Exercise instructions:
The required lines are those that contain "household"; pull them out of the data and copy them.
-- Opening Marker --
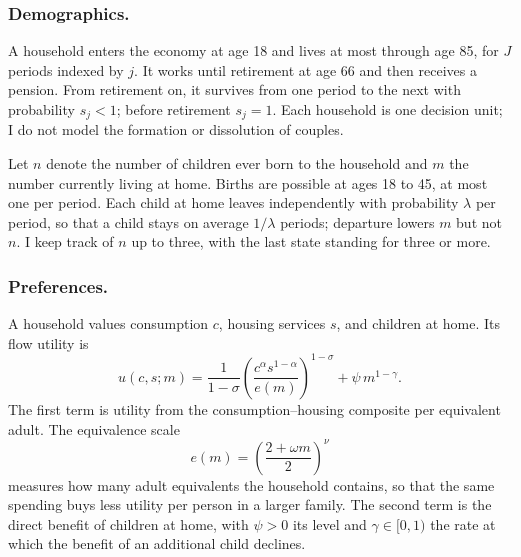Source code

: \subsubsection*{Demographics.}
A household enters the economy at age 18 and lives at most through age 85, for
$J$ periods indexed by $j$. It works until retirement at age 66 and then
receives a pension. From retirement on, it survives from one period to the
next with probability $s_j<1$; before retirement $s_j=1$.
Each household is one decision unit; I do not model the formation or
dissolution of couples.

Let $n$ denote the number of children ever born to the household and $m$ the
number currently living at home. Births are possible at ages 18 to 45, at most
one per period. Each child at home leaves independently with probability
$\lambda$ per period, so that a child stays on average $1/\lambda$ periods;
departure lowers $m$ but not $n$. I keep track of $n$ up to three, with the
last state standing for three or more.

\subsubsection*{Preferences.}
A household values consumption $c$, housing services $s$, and children at
home. Its flow utility is
\begin{equation}
 u(c,s;m)
 =\frac{1}{1-\sigma}\left(\frac{c^{\alpha}s^{1-\alpha}}{e(m)}\right)^{1-\sigma}
 +\psi\, m^{1-\gamma}.
 \label{eq:m5-utility}
\end{equation}
The first term is utility from the consumption--housing composite per
equivalent adult. The equivalence scale
\begin{equation}
 e(m)=\left(\frac{2+\omega m}{2}\right)^{\nu}
 \label{eq:m5-escale}
\end{equation}
measures how many adult equivalents the household contains, so that the same
spending buys less utility per person in a larger family. The second term is
the direct benefit of children at home, with $\psi>0$ its level and
$\gamma\in[0,1)$ the rate at which the benefit of an additional child
declines.

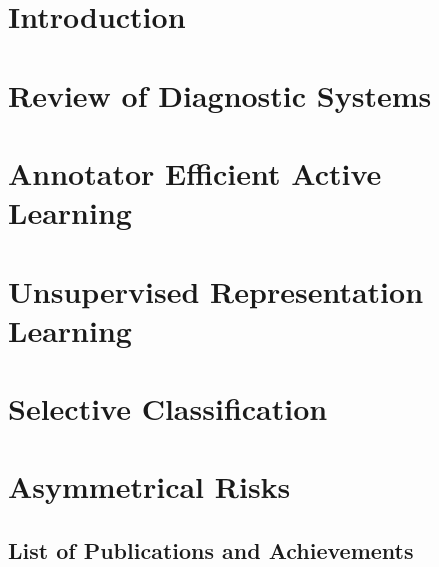 \documentclass[12pt]{report}
\begin{document}
	
	\chapter{Introduction}
	\label{ch:introduction}
	
	
	\chapter{Review of Diagnostic Systems}
	\label{ch:review_of_diagnostic_systems}
	
	
	\chapter{Annotator Efficient Active Learning}
	\label{ch:active_learning}
	
	
	\chapter{Unsupervised Representation Learning}
	\label{ch:unsupervised_representation_learning}
	
	
	\chapter{Selective Classification}
	\label{ch:selective_classification}
	
	
	\chapter{Asymmetrical Risks}
	\label{ch:asymmetrical_risks}
	
	
	
	
	\clearpage
	\renewcommand{\bibname}{References}
	
	
	
	\begin{appendices}
		\chapter{List of Publications and Achievements}
		\label{app:list_of_publications}
		
		
	\end{appendices}
	
\end{document}
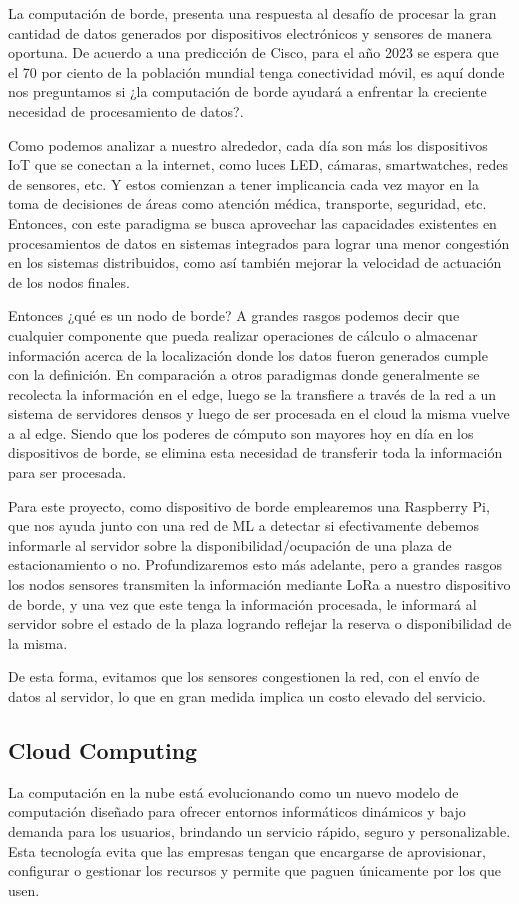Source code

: La computación de borde, presenta una respuesta al desafío de procesar la gran cantidad de datos generados por dispositivos electrónicos y sensores de manera oportuna. De acuerdo a una predicción de Cisco, para el año 2023 se espera que el 70 por ciento de la población mundial tenga conectividad móvil, es aquí donde nos preguntamos si ¿la computación de borde ayudará a enfrentar la creciente necesidad de procesamiento de datos?.

Como podemos analizar a nuestro alrededor, cada día son más los dispositivos IoT que se conectan a la internet, como luces LED, cámaras, smartwatches, redes de sensores, etc. Y estos comienzan a tener implicancia cada vez mayor en la toma de decisiones de áreas como atención médica, transporte, seguridad, etc. Entonces, con este paradigma se busca aprovechar las capacidades existentes en procesamientos de datos en sistemas integrados para lograr una menor congestión en los sistemas distribuidos, como así también mejorar la velocidad de actuación de los nodos finales.

Entonces ¿qué es un nodo de borde? A grandes rasgos podemos decir que cualquier componente que pueda realizar operaciones de cálculo o almacenar información acerca de la localización donde los datos fueron generados cumple con la definición. En comparación a otros paradigmas donde generalmente se recolecta la información en el edge, luego se la transfiere a través de la red a un sistema de servidores densos y luego de ser procesada en el cloud la misma vuelve a al edge. Siendo que los poderes de cómputo son mayores hoy en día en los dispositivos de borde, se elimina esta necesidad de transferir toda la información para ser procesada. 

Para este proyecto, como dispositivo de borde emplearemos una Raspberry Pi, que nos ayuda junto con una red de ML a detectar si efectivamente debemos informarle al servidor sobre la disponibilidad/ocupación de una plaza de estacionamiento o no. Profundizaremos esto más adelante, pero a grandes rasgos los nodos sensores transmiten la información mediante LoRa a nuestro dispositivo de borde, y una vez que este tenga la información procesada, le informará al servidor sobre el estado de la plaza logrando reflejar la reserva o disponibilidad de la misma.

De esta forma, evitamos que los sensores congestionen la red, con el envío de datos al servidor, lo que en gran medida implica un costo elevado del servicio.

\subsection{Cloud Computing}
La computación en la nube está evolucionando como un nuevo modelo de computación diseñado para ofrecer entornos informáticos dinámicos y bajo demanda para los usuarios, brindando un servicio rápido, seguro y personalizable. Esta tecnología evita que las empresas tengan que encargarse de aprovisionar, configurar o gestionar los recursos y permite que paguen únicamente por los que usen.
-- Closing Marker --
Written answer:
A household enters the economy at age 18 and lives at most through age 85, for
Each household is one decision unit; I do not model the formation or
Let $n$ denote the number of children ever born to the household and $m$ the
A household values consumption $c$, housing services $s$, and children at
measures how many adult equivalents the household contains, so that the same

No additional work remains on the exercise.